Try it
Nothing but the lines from the one with "## Question" down to the one with "[90.0 GPT 3.5" should be returned, exactly and with both ends included, from the material below.

Data to examine
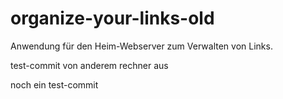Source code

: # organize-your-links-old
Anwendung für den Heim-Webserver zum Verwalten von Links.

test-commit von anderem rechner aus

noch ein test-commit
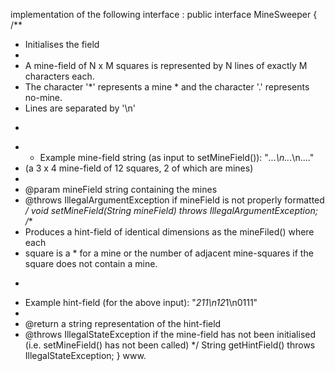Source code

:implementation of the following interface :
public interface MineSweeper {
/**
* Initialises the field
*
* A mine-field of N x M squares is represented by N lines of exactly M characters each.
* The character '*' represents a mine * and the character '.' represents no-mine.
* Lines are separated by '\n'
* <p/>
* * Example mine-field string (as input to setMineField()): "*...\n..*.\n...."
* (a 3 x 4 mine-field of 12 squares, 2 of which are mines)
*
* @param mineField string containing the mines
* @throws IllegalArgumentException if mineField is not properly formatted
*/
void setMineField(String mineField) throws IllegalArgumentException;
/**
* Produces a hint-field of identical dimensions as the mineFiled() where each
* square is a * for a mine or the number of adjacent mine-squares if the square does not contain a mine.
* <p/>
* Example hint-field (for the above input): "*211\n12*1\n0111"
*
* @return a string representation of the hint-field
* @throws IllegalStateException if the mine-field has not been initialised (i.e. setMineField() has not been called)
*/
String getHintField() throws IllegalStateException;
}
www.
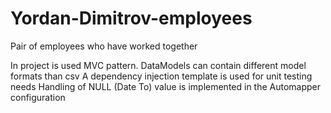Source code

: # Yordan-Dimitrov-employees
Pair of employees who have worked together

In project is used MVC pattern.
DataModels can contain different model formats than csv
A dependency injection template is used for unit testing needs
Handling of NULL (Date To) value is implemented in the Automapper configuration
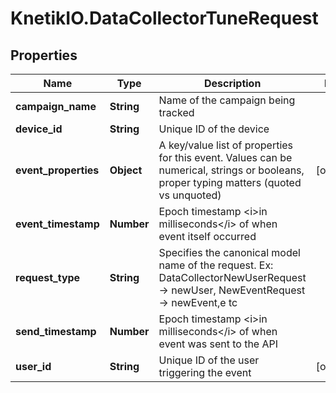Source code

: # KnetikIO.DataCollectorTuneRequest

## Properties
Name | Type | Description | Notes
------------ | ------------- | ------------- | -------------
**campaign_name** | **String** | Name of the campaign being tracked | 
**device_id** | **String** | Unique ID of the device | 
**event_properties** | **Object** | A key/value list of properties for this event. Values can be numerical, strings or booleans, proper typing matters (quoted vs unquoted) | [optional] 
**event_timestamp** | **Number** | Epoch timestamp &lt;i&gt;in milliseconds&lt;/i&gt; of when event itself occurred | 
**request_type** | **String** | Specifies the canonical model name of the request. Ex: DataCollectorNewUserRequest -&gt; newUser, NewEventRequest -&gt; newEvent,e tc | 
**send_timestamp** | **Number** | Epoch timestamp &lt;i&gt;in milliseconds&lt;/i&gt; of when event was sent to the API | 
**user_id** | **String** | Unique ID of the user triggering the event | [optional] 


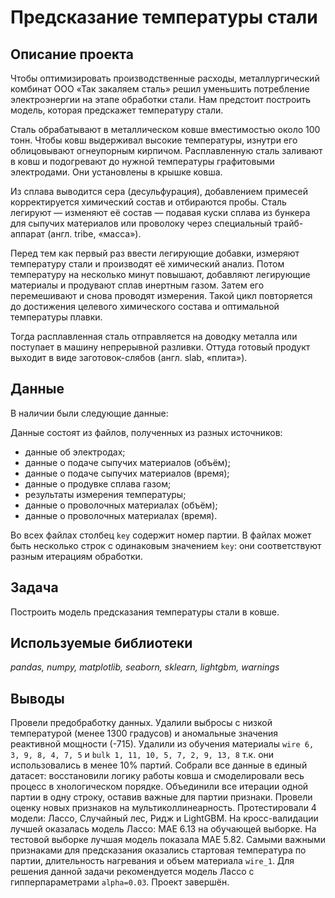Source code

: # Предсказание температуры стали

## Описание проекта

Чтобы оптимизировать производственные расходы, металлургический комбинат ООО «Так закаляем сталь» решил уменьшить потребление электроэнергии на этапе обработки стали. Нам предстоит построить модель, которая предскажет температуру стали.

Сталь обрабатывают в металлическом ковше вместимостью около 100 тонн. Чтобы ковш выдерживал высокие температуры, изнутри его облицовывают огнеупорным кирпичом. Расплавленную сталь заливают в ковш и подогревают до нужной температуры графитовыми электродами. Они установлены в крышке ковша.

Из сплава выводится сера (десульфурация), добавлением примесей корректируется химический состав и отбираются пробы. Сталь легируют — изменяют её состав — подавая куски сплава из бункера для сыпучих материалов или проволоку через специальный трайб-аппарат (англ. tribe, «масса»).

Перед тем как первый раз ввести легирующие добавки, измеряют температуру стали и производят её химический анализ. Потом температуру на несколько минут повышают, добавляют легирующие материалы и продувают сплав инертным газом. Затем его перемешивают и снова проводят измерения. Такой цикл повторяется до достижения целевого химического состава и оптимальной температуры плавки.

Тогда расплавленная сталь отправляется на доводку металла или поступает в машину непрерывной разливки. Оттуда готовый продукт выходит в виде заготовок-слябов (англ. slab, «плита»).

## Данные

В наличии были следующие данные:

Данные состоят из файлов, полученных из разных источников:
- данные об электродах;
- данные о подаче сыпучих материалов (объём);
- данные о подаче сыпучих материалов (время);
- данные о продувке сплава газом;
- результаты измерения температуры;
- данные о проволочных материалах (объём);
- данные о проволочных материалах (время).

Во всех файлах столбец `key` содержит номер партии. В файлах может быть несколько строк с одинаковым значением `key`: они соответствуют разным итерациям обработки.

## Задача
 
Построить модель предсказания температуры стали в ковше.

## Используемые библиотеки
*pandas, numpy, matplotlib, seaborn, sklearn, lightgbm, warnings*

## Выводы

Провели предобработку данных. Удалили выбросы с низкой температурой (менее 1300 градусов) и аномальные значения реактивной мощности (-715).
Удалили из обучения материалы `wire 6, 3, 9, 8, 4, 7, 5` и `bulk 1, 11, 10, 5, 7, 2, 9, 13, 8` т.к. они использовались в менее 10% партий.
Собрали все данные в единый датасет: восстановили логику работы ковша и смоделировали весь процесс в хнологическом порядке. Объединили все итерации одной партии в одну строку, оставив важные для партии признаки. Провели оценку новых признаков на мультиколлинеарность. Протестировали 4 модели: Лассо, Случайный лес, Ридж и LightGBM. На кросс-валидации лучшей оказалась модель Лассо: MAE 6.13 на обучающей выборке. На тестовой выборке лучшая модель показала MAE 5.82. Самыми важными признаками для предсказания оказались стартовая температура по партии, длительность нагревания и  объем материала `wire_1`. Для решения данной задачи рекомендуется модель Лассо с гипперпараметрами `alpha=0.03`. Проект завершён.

...

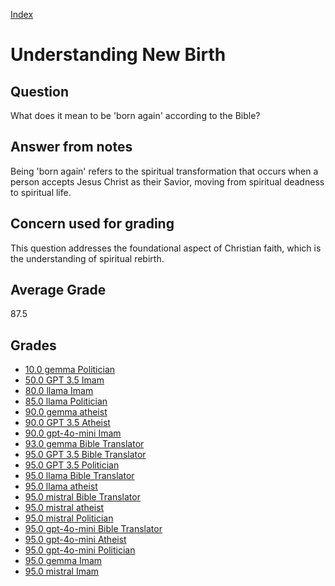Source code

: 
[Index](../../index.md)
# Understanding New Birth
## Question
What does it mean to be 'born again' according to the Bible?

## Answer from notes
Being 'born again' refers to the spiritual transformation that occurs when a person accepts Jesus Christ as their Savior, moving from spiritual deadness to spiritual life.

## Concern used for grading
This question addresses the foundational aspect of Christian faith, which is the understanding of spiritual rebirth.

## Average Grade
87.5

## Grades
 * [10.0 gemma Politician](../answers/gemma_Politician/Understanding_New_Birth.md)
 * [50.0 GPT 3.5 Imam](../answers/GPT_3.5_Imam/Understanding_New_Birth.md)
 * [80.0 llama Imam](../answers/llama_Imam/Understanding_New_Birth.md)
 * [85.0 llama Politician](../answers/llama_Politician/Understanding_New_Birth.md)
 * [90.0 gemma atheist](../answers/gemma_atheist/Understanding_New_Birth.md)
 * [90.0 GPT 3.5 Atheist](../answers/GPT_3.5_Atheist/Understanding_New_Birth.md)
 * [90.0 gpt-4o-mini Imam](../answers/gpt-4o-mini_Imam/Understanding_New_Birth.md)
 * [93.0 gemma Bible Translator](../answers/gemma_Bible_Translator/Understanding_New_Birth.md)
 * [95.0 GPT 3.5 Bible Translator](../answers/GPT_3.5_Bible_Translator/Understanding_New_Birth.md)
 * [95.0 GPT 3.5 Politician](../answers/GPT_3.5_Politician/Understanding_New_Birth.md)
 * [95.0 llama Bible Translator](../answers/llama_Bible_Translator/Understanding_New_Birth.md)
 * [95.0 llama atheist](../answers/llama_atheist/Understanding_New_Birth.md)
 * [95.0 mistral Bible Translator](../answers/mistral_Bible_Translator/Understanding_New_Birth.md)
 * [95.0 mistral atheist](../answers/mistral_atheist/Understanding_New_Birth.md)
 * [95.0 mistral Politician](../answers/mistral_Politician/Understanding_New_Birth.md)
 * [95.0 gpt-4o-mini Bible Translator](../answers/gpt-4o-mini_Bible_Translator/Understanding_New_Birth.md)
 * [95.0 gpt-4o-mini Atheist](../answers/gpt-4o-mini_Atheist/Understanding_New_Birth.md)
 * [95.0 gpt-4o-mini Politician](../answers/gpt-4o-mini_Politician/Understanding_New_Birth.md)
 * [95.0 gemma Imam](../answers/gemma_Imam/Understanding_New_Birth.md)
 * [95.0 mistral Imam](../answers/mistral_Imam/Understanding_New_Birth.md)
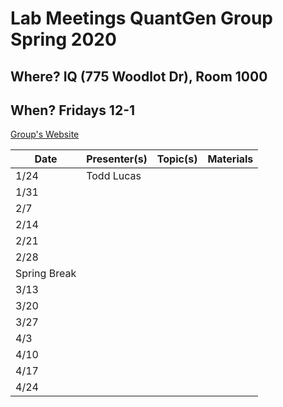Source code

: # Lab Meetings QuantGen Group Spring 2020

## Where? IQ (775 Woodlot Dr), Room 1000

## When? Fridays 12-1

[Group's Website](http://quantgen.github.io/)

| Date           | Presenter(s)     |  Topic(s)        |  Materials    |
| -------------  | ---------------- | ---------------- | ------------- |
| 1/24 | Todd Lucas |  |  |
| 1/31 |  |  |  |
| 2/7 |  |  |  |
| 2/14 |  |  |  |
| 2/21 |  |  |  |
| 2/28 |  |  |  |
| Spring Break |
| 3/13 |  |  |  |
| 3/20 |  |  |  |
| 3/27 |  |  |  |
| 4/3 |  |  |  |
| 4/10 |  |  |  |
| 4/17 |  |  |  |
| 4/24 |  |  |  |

Answer space
## Question
What does it mean to be 'born again' according to the Bible?

## Answer from notes
Being 'born again' refers to the spiritual transformation that occurs when a person accepts Jesus Christ as their Savior, moving from spiritual deadness to spiritual life.

## Concern used for grading
This question addresses the foundational aspect of Christian faith, which is the understanding of spiritual rebirth.

## Average Grade
87.5

## Grades
 * [10.0 gemma Politician](../answers/gemma_Politician/Understanding_New_Birth.md)
 * [50.0 GPT 3.5 Imam](../answers/GPT_3.5_Imam/Understanding_New_Birth.md)
 * [80.0 llama Imam](../answers/llama_Imam/Understanding_New_Birth.md)
 * [85.0 llama Politician](../answers/llama_Politician/Understanding_New_Birth.md)
 * [90.0 gemma atheist](../answers/gemma_atheist/Understanding_New_Birth.md)
 * [90.0 GPT 3.5 Atheist](../answers/GPT_3.5_Atheist/Understanding_New_Birth.md)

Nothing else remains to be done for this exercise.